In the red dirt of the Pilbara on the other side of Australia, one of Rio Tinto’s forty-one 2.1km-long iron ore trains is lumbering through the desert. A driver is at the controls. He won’t be for long.
It was reported yesterday that the mining giant will cut most of its 500 train driver jobs over the next three years as it converts its railway network into a driverless system. Instead, the trains’ 450km journey to port will be operated remotely from Perth. On top of that, Rio plans to deploy 150 driverless dump trucks at the mines in coming years.
Woollies and Rio Tinto, two of Australia’s most profitable companies in completely different industries, are embracing new technologies that will help them either expand into new markets or increase efficiencies - and make old jobs obsolete. And why wouldn’t they?
Like all businesses in retail, Woolworths needs to expand into the online shopping market that’s becoming more competitive by the second. Rio says that it needs a robot workforce to insure it against a tightening skills shortage in the region - the resources sector alone will need a whopping additional 260,000 workers(!) over the next five years, according to government estimates. And it will help them keep costs low by reducing the number of workers they have to fly-in and fly-out of WA, all while allowing them to keep up with the demand of resource-hungry China.
But workers with less skills can say goodbye to their jobs. Like train drivers, and surely, eventually checkout chicks.
Of course, it’s nothing new that machinery is taking the jobs of humans. It’s been happening at least since the first Ford assembly line. And we’re familiar with the schtick with these companies always put out: while they’re killing lesser-skilled jobs, they’re creating better, higher paying jobs. It’s creative destruction.
Rio says they’re still going to employ a high number of people in the years to come and have offered to retrain existing workers who wish to stay. And retailers have said that their self-service machines won’t replace checkout chicks anytime soon - something you couldn’t believe if you take a look what’s happening in supermarkets in the UK.
Regardless, that doesn’t mean the casual checkout worker can easily get a job again. That doesn’t mean the train driver wants to go through the training to spend his life as a train information technology specialist. Technology has a human cost.
On the flipside, though, technology can lead to human gain. New technologies often make our economies better for all of us. For instance, you don’t hear consumers crying out for banks to shut down their ATMs and bring back bank tellers and their extraordinary queues. And the more efficient service a company provides, the more likely they are to get the consumer dollar and spread their wealth around.
One economist writes that technology “always throws people out of work…but in the long run, employment keeps growing, and wages keep rising.”

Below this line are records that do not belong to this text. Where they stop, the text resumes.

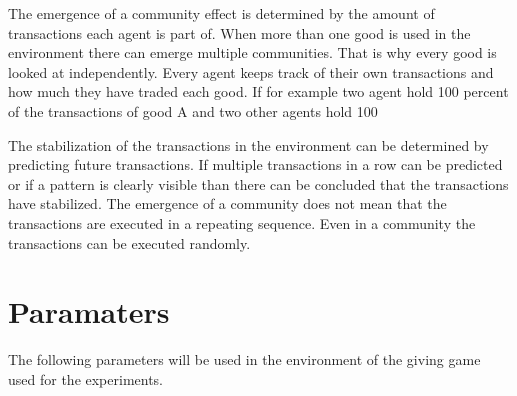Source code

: \documentclass[twoside,openright]{uva-bachelor-thesis}
\begin{document}
The emergence of a community effect is determined by the amount of transactions each agent is part of. When more than one good is used in the environment there can emerge multiple communities. That is why every good is looked at independently. Every agent keeps track of their own transactions and how much they have traded each good. If for example two agent hold 100 percent of the transactions of good A and two other agents hold 100%

The stabilization of the transactions in the environment can be determined by predicting future transactions. If multiple transactions in a row can be predicted or if a pattern is clearly visible than there can be concluded that the transactions have stabilized. The emergence of a community does not mean that the transactions are executed in a repeating sequence. Even in a community the transactions can be executed randomly.


\section{Paramaters}
The following parameters will be used in the environment of the giving game used for the experiments.
\end{document}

The key word there is “in the long run”. It doesn’t mean people don’t get left behind. Another economist writes: “Technology grows the overall economic pie, but that’s different than saying it will leave everyone unambiguously better off.”
Last year FoxConn, a Taiwanese company that manufactures Apple products like iPads in factories in China, said that it would sharply boost the number of robots it had working for it from 10,000 to 300,000 by this year.
Why? An analyst explained: “It’s no longer easy to double production by doubling your work force, it might be now cheaper to buy a new machine in the long run,” he added.
Once upon a time we were worried about our jobs being outsourced to people in China. Now we’re worried about them being outsourced to machines in China. And what about the Chinese workers? FoxConn too claimed at the time they were going to move the manufacturing workers into better, higher-paying jobs, but do you really think there’ was space for many of them amongst those hundreds of thousands of robots?
The world is getting more hi-tech. But while our trains might be driving themselves, some - the checkout chicks and the Chinese - are inevitably going to be left at the station, wondering what they’re going to do next.